Problem requirements :: Search the entries for the string "hoort" and give the number of lines that hold it, nothing more.

Stored data entries ::

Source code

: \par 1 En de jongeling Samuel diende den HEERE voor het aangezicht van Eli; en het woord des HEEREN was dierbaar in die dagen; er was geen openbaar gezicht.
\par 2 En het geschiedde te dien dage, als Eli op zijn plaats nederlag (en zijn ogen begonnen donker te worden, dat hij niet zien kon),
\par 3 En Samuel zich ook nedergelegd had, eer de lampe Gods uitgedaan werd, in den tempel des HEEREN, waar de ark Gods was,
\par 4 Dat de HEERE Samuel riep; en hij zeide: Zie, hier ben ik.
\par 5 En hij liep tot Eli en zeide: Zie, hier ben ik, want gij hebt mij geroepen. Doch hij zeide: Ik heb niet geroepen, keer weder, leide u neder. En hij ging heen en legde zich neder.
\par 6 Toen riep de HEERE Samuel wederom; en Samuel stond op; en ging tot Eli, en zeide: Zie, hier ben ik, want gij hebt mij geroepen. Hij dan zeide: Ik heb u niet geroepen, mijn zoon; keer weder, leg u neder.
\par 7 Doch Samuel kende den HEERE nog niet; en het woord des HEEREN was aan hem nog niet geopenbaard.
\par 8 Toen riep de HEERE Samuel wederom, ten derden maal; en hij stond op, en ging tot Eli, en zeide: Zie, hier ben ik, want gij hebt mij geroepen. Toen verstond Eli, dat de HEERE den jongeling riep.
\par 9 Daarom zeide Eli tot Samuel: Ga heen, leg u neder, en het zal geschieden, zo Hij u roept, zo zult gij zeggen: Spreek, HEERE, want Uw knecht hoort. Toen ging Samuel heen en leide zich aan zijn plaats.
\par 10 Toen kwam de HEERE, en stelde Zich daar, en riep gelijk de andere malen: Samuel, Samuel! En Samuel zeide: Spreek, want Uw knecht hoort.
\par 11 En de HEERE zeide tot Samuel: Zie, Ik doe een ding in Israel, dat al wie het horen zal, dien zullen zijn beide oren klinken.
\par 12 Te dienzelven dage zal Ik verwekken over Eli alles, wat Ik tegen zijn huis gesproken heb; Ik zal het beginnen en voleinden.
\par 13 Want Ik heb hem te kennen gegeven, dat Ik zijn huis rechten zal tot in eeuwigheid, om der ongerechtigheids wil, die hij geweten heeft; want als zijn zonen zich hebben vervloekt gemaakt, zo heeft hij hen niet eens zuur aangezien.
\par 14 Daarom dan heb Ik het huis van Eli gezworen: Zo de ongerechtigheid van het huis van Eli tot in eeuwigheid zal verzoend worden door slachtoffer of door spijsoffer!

Task response :: 2